## DATA FOR PROCESSING:

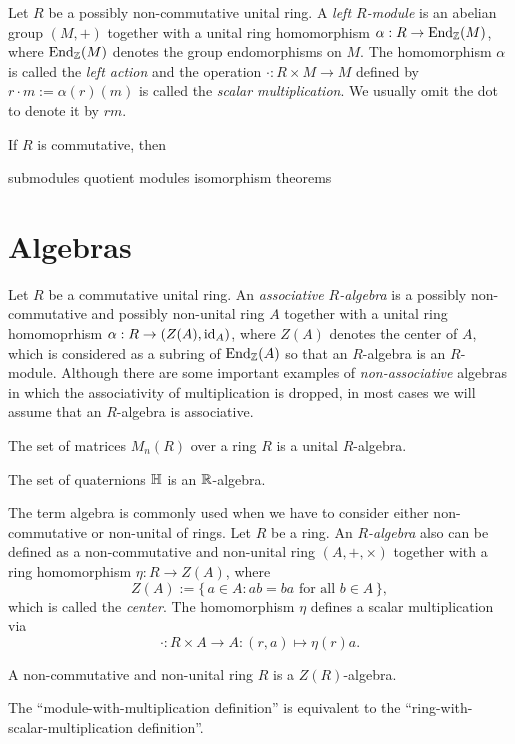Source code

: \documentclass{../../large}
\begin{document}
\begin{prb}
Let $R$ be a possibly non-commutative unital ring.
A \emph{left $R$-module} is an abelian group $(M,+)$ together with a unital ring homomorphism $\alpha:R\to\operatorname{End}_{\mathbb{Z}}(M)$, where $\operatorname{End}_{\mathbb{Z}}(M)$ denotes the group endomorphisms on $M$.
The homomorphism $\alpha$ is called the \emph{left action} and the operation $\cdot:R\times M\to M$ defined by $r\cdot m:=\alpha(r)(m)$ is called the \emph{scalar multiplication}.
We usually omit the dot to denote it by $rm$.
\begin{parts}
\item If $R$ is commutative, then
\end{parts}
\end{prb}

submodules
quotient modules
isomorphism theorems


\section{Algebras}
\begin{prb}
Let $R$ be a commutative unital ring.
An \emph{associative $R$-algebra} is a possibly non-commutative and possibly non-unital ring $A$ together with a unital ring homomoprhism $\alpha:R\to(Z(A),\operatorname{id}_A)$, where $Z(A)$ denotes the center of $A$, which is considered as a subring of $\operatorname{End}_{\mathbb{Z}}(A)$ so that an $R$-algebra is an $R$-module.
Although there are some important examples of \emph{non-associative} algebras in which the associativity of multiplication is dropped, in most cases we will assume that an $R$-algebra is associative.
\begin{parts}
\item The set of matrices $M_n(R)$ over a ring $R$ is a unital $R$-algebra.
\item The set of quaternions $\mathbb{H}$ is an $\mathbb{R}$-algebra.
\end{parts}
\end{prb}


\begin{prb}
The term algebra is commonly used when we have to consider either non-commutative or non-unital of rings.
Let $R$ be a ring.
An \emph{$R$-algebra} also can be defined as a non-commutative and non-unital ring $(A,+,\times)$ together with a ring homomorphism $\eta:R\to Z(A)$, where
\[Z(A):=\{\,a\in A:ab=ba\text{ for all }b\in A\,\},\]
which is called the \emph{center}.
The homomorphism $\eta$ defines a scalar multiplication via
\[\cdot:R\times A\to A:(r,a)\mapsto\eta(r)a.\]
\begin{parts}
\item A non-commutative and non-unital ring $R$ is a $Z(R)$-algebra.
\item The ``module-with-multiplication definition'' is equivalent to the ``ring-with-scalar-multiplication definition''.
\end{parts}
\end{prb}
\end{document}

## HOW TO COMPLETE THIS TASK:
The answer is to be the lines from the one holding "set of quaternions" through the end of the data above, transcribed character for character, both ends included.

## SOLUTION BELOW:
\item The set of quaternions $\mathbb{H}$ is an $\mathbb{R}$-algebra.
\end{parts}
\end{prb}


\begin{prb}
The term algebra is commonly used when we have to consider either non-commutative or non-unital of rings.
Let $R$ be a ring.
An \emph{$R$-algebra} also can be defined as a non-commutative and non-unital ring $(A,+,\times)$ together with a ring homomorphism $\eta:R\to Z(A)$, where
\[Z(A):=\{\,a\in A:ab=ba\text{ for all }b\in A\,\},\]
which is called the \emph{center}.
The homomorphism $\eta$ defines a scalar multiplication via
\[\cdot:R\times A\to A:(r,a)\mapsto\eta(r)a.\]
\begin{parts}
\item A non-commutative and non-unital ring $R$ is a $Z(R)$-algebra.
\item The ``module-with-multiplication definition'' is equivalent to the ``ring-with-scalar-multiplication definition''.
\end{parts}
\end{prb}
\end{document}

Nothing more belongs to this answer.